Top of TASK MATERIAL

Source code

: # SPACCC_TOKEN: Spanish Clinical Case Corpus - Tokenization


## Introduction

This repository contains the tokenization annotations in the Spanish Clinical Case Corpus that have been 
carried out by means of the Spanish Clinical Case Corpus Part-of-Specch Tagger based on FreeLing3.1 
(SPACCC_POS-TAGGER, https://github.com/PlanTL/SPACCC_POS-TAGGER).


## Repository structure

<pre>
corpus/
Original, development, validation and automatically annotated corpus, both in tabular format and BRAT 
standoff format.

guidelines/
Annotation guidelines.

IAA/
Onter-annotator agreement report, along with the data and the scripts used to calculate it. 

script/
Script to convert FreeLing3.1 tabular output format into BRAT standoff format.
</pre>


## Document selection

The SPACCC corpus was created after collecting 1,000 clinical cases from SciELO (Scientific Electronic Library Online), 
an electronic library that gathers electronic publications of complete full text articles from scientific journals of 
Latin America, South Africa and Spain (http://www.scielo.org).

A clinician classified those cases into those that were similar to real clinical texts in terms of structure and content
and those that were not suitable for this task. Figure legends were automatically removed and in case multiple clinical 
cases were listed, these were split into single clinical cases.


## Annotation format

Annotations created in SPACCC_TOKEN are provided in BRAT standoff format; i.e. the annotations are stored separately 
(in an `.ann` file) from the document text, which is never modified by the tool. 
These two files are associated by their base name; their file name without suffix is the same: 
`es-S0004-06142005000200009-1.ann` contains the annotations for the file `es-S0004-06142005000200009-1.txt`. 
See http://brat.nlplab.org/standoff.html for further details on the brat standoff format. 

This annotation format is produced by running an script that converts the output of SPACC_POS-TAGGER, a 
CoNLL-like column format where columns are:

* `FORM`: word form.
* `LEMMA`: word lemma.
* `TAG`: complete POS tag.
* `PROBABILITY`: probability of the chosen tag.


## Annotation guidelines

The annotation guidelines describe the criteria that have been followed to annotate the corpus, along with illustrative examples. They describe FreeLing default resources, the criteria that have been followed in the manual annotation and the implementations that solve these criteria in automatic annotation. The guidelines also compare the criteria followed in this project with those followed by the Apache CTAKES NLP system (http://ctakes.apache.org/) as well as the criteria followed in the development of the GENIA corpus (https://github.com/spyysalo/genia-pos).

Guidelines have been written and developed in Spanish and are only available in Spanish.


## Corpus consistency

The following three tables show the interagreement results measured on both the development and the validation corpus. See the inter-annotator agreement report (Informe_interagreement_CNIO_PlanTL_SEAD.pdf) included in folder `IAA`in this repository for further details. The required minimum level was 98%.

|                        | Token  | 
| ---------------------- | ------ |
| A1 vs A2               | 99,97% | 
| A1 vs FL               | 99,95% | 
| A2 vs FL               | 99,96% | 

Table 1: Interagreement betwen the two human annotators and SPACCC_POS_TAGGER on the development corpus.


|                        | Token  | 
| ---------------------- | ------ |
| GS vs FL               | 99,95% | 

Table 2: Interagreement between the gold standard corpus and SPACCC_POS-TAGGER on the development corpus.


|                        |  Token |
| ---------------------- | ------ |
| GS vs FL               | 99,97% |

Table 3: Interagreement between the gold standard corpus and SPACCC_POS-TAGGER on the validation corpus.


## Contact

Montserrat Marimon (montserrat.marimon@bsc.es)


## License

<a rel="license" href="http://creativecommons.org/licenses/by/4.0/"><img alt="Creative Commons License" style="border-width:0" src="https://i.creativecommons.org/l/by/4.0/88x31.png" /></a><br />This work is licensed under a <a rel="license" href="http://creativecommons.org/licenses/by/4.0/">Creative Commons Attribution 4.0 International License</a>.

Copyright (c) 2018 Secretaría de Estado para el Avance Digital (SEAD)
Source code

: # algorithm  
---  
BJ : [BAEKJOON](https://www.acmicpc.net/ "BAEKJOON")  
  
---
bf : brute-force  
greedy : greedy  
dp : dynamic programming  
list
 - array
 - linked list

Bottom of TASK MATERIAL

Exact transcription of the records is all that is wanted.

_ANSWER FOR THIS EXERCISE_.
Source code

: # SPACCC_TOKEN: Spanish Clinical Case Corpus - Tokenization


## Introduction

This repository contains the tokenization annotations in the Spanish Clinical Case Corpus that have been 
carried out by means of the Spanish Clinical Case Corpus Part-of-Specch Tagger based on FreeLing3.1 
(SPACCC_POS-TAGGER, https://github.com/PlanTL/SPACCC_POS-TAGGER).


## Repository structure

<pre>
corpus/
Original, development, validation and automatically annotated corpus, both in tabular format and BRAT 
standoff format.

guidelines/
Annotation guidelines.

IAA/
Onter-annotator agreement report, along with the data and the scripts used to calculate it. 

script/
Script to convert FreeLing3.1 tabular output format into BRAT standoff format.
</pre>


## Document selection

The SPACCC corpus was created after collecting 1,000 clinical cases from SciELO (Scientific Electronic Library Online), 
an electronic library that gathers electronic publications of complete full text articles from scientific journals of 
Latin America, South Africa and Spain (http://www.scielo.org).

A clinician classified those cases into those that were similar to real clinical texts in terms of structure and content
and those that were not suitable for this task. Figure legends were automatically removed and in case multiple clinical 
cases were listed, these were split into single clinical cases.


## Annotation format

Annotations created in SPACCC_TOKEN are provided in BRAT standoff format; i.e. the annotations are stored separately 
(in an `.ann` file) from the document text, which is never modified by the tool. 
These two files are associated by their base name; their file name without suffix is the same: 
`es-S0004-06142005000200009-1.ann` contains the annotations for the file `es-S0004-06142005000200009-1.txt`. 
See http://brat.nlplab.org/standoff.html for further details on the brat standoff format. 

This annotation format is produced by running an script that converts the output of SPACC_POS-TAGGER, a 
CoNLL-like column format where columns are:

* `FORM`: word form.
* `LEMMA`: word lemma.
* `TAG`: complete POS tag.
* `PROBABILITY`: probability of the chosen tag.


## Annotation guidelines

The annotation guidelines describe the criteria that have been followed to annotate the corpus, along with illustrative examples. They describe FreeLing default resources, the criteria that have been followed in the manual annotation and the implementations that solve these criteria in automatic annotation. The guidelines also compare the criteria followed in this project with those followed by the Apache CTAKES NLP system (http://ctakes.apache.org/) as well as the criteria followed in the development of the GENIA corpus (https://github.com/spyysalo/genia-pos).

Guidelines have been written and developed in Spanish and are only available in Spanish.


## Corpus consistency

The following three tables show the interagreement results measured on both the development and the validation corpus. See the inter-annotator agreement report (Informe_interagreement_CNIO_PlanTL_SEAD.pdf) included in folder `IAA`in this repository for further details. The required minimum level was 98%.

|                        | Token  | 
| ---------------------- | ------ |
| A1 vs A2               | 99,97% | 
| A1 vs FL               | 99,95% | 
| A2 vs FL               | 99,96% | 

Table 1: Interagreement betwen the two human annotators and SPACCC_POS_TAGGER on the development corpus.


|                        | Token  | 
| ---------------------- | ------ |
| GS vs FL               | 99,95% | 

Table 2: Interagreement between the gold standard corpus and SPACCC_POS-TAGGER on the development corpus.


|                        |  Token |
| ---------------------- | ------ |
| GS vs FL               | 99,97% |

Table 3: Interagreement between the gold standard corpus and SPACCC_POS-TAGGER on the validation corpus.


## Contact

Montserrat Marimon (montserrat.marimon@bsc.es)


## License

<a rel="license" href="http://creativecommons.org/licenses/by/4.0/"><img alt="Creative Commons License" style="border-width:0" src="https://i.creativecommons.org/l/by/4.0/88x31.png" /></a><br />This work is licensed under a <a rel="license" href="http://creativecommons.org/licenses/by/4.0/">Creative Commons Attribution 4.0 International License</a>.

Copyright (c) 2018 Secretaría de Estado para el Avance Digital (SEAD)
Source code

: # algorithm  
---  
BJ : [BAEKJOON](https://www.acmicpc.net/ "BAEKJOON")  
  
---
bf : brute-force  
greedy : greedy  
dp : dynamic programming  
list
 - array
 - linked list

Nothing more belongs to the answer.